This is where I decide to break out the CUCM traces, since I determine there has to be a resource problem regardless what CUCM says. I go take a look at the SUB our problem phone is registered too and go pull logs.
Now I personally am seeing something like this in the logs….
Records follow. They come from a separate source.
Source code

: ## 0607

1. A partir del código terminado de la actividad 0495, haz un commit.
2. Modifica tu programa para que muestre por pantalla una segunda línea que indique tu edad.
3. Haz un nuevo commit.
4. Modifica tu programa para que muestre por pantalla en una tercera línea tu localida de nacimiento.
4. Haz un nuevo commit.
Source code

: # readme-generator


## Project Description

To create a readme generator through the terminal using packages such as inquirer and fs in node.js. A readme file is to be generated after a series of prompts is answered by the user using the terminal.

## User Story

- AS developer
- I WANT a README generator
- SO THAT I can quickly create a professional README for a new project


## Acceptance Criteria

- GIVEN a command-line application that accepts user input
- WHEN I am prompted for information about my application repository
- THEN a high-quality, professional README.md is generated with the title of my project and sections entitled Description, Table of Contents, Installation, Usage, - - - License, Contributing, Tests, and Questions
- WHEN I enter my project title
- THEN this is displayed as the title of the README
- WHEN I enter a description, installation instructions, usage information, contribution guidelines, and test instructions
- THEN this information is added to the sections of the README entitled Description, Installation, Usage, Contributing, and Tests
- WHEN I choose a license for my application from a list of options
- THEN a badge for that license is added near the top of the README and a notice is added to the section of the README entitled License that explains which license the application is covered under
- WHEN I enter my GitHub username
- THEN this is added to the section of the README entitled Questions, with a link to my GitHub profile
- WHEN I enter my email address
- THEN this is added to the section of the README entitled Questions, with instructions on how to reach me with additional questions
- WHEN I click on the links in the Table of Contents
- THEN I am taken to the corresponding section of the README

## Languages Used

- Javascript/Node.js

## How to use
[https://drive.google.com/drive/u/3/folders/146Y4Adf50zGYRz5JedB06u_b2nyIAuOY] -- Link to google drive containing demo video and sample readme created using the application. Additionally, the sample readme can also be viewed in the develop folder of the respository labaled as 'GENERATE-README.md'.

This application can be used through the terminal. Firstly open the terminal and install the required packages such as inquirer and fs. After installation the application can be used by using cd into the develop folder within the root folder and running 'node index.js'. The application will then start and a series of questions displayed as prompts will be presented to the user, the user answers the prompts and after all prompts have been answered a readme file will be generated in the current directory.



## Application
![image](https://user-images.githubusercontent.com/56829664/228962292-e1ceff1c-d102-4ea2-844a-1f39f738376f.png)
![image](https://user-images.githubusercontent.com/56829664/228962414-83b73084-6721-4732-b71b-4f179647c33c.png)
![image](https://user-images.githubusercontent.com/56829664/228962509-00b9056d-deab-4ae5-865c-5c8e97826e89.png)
83428087.015 |21:41:45.820 |AppInfo |DET-RegionsServer::matchCapabilities-- savedOption=0, PREF_LIST, regionA=Oklahoma_City regionB=MobileAgents latentCaps(A=0, B=0) kbps=64, capACount=4, capBCount=1 83428087.016 |21:41:45.820 |AppInfo |DET-RegionsServer::sortMediaPayload-capCount=1, regionA=Oklahoma_City, regionB=MobileAgents, fkCodecList= 83428087.017 |21:41:45.820 |AppInfo |DET-RegionsServer::sortMediaPayload-capCount=1, regionA=Oklahoma_City, regionB=MobileAgents, fkCodecList= 83428087.018 |21:41:45.820 |AppInfo |DET-RegionsServer::handleMatchCapabilities()-- BEFORE MATCHING LOGIC applied(after filtering), sideARefCaps=1 refCapsSaveOpt=0 otherCapsSaveOpt=0 capsA::capCount=1 (Cap,ptime)= (11,60) capsB::capCount=1 (Cap,ptime)= (4,30) 83428087.019 |21:41:45.820 |AppInfo |DET-RegionsServer::handleMatchCapabilities()-- AFTER MATCHING LOGIC applied, capsA::capCount=1 (Cap,ptime)= (11,60) capsB::capCount=1 (Cap,ptime)= (4,30) numMatchedCaps=0 83428087.020 |21:41:45.820 |AppInfo |DET-RegionsServer::sortMediaPayload-capCount=1, regionA=Oklahoma_City, regionB=MobileAgents, fkCodecList= 83428087.021 |21:41:45.821 |AppInfo |DET-RegionsServer::sortMediaPayload-capCount=1, regionA=Oklahoma_City, regionB=MobileAgents, fkCodecList= 83428087.022 |21:41:45.821 |AppInfo |DET-RegionsServer::handleMatchCapabilities()-- BEFORE MATCHING LOGIC applied(after filtering), sideARefCaps=1 refCapsSaveOpt=0 otherCapsSaveOpt=0 capsA::capCount=1 (Cap,ptime)= (11,60) capsB::capCount=1 (Cap,ptime)= (4,30) 83428087.023 |21:41:45.821 |AppInfo |DET-RegionsServer::handleMatchCapabilities()-- AFTER MATCHING LOGIC applied, capsA::capCount=1 (Cap,ptime)= (11,60) capsB::capCount=1 (Cap,ptime)= (4,30) numMatchedCaps=0 83428087.024 |21:41:45.821 |AppInfo |MediaTerminationPointControl(16)::getResourcesAllocated -- No matching caps for either side A or side B, MTP not allocated
I have no idea how to read this and didn’t until after I fixed the problem however I can clearly see its MTP related. Now we have had so many MTP issues over the years we finally broke down and configured software sessions on each router for g729 AND g711 so we would NEVER run out of sessions. Also in CUCM 7.x the software MTP were pretty unreliable.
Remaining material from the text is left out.